We can see that the function `s`

is the one we want to update. We’ll use the setter `vital_rate_exprs<-`

and `pdb_new_fun_form()`

to do this. These two functions combine with the following syntax:

```
vital_rate_exprs(proto_ipms) <- pdb_new_fun_form(
list(
<ipm_id_1> = list(
<vital_rate_name_1> = <expression_1>
<vital_rate_name_2> = <expression_2>
),
<ipm_id_2> = list(
<vital_rate_name_3> = <expression_3>
)
)
)
```

With a maximum survival probability of 0.98, our example of `aaa341`

looks like this:

```
vital_rate_exprs(lonicera_proto) <-pdb_new_fun_form(
list(
aaa341 = list(
s = pmin(0.98, 1 / (1 + exp(-(si + ss1 * size_1 + ss2 * size_1 ^ 2))))
)
)
)
vital_rate_exprs(lonicera_proto)
```

```
## $aaa341
## s: pmin(0.98, 1/(1 + exp(-(si + ss1 * size_1 + ss2 * size_1^2))))
## g_mean: gi + gs * size_1
## g: dnorm(size_2, g_mean, g_sd)
## Fp: 1/(1 + exp(-(fpi + fps * size_1)))
## Fs: exp(fi + fs * size_1)
## Fd: dnorm(size_2, fd_mean, fd_sd)
```

Great! Let’s re-run the analysis above with our corrected model!

```
# Rebuild the IPM, then use our functions for mean, variance, and SD on it.
lonicera_ipm <- pdb_make_ipm(lonicera_proto)
lonicera_mu_ls <- eta_bar_z0(lonicera_ipm$aaa341)
lonicera_var_ls <- sigma_eta_z0(lonicera_ipm$aaa341)
lonicera_sd_ls <- sqrt(lonicera_var_ls)
temp <- data.frame(
id = "aaa341",
species = "Lonicera_maackii",
mean_ls = lonicera_mu_ls,
upper = lonicera_mu_ls + 1.96 * lonicera_sd_ls,
lower = lonicera_mu_ls - 1.96 * lonicera_sd_ls,
z_0 = seq(1, length(lonicera_mu_ls), 1)
)
all_data <- rbind(all_data, temp)
# Again, restrict the lower CI to have minimum of 0
all_data$lower <- ifelse(all_data$lower < 0, 0, all_data$lower)
# Rebuild our plot!
ggplot(all_data, aes(x = z_0, y = mean_ls)) +
geom_line() +
geom_ribbon(aes(ymin = lower,
ymax = upper),
fill = "grey50",
alpha = 0.5) +
facet_wrap( ~ species,
scales = "free") +
theme_bw()
```

The results look a bit better for *Lonicera*, and are at least now mathematically correct. When updating functional forms in PADRINO, it is important to explore how assumptions like the maximum survival probability in the modified form affect results. This is left as an exercise to you!

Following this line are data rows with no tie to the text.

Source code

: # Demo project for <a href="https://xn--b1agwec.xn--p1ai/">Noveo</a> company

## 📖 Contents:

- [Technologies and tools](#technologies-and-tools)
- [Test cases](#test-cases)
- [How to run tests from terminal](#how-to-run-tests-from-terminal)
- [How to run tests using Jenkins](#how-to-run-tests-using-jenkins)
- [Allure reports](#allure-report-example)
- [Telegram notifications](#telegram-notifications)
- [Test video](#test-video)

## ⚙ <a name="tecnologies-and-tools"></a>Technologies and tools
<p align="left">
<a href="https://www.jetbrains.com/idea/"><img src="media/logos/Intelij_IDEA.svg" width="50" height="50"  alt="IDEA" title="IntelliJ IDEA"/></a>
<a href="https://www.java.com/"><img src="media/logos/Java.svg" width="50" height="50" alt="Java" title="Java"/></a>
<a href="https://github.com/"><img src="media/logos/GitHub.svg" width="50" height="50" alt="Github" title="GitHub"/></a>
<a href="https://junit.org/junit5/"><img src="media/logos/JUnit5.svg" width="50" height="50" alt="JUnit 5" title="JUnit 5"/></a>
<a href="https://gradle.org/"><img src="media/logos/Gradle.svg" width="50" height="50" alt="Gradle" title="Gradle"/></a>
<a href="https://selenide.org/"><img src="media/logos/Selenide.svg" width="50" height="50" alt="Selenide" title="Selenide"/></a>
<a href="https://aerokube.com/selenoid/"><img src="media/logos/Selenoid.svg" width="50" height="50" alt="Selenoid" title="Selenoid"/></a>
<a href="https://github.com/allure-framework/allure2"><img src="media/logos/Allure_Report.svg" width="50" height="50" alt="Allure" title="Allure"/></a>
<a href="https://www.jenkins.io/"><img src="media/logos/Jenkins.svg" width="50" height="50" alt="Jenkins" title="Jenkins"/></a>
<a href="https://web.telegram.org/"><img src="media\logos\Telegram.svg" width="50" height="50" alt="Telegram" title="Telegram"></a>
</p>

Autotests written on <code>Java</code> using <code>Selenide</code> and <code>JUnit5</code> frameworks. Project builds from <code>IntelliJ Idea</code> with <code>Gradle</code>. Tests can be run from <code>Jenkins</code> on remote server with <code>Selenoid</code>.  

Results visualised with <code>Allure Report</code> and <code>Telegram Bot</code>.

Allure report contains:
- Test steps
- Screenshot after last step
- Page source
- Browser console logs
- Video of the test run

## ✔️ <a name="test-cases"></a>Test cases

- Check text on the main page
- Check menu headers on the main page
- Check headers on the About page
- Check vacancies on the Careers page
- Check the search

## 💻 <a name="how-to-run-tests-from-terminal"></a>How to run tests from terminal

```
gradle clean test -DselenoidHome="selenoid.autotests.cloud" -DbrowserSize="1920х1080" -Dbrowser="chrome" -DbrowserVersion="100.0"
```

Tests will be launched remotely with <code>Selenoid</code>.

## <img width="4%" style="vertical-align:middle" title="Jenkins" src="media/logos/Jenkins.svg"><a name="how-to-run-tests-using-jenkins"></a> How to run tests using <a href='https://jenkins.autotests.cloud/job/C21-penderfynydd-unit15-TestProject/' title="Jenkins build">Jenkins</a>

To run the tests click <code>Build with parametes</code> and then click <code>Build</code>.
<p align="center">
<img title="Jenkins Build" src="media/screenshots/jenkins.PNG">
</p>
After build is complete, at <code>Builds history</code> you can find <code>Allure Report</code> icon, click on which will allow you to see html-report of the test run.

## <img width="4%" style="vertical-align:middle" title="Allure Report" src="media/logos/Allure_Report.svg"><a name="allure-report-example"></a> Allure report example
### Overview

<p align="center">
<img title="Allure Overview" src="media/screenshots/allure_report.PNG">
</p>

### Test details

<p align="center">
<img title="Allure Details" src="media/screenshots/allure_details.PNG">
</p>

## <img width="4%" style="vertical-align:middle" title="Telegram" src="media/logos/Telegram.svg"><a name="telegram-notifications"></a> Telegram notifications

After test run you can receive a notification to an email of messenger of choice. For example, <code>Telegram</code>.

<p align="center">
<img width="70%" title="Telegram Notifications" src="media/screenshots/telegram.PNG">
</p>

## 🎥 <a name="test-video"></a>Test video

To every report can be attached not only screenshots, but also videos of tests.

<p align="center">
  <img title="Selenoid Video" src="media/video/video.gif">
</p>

This is just a very brief overview of the analyses that are possible with `Rpadrino`

. Ellner, Childs & Rees 2016 give a comprehensive overview of IPM theory and analyses. There are further vignettes in this package that describe data cleaning and how to use PADRINO with other databases.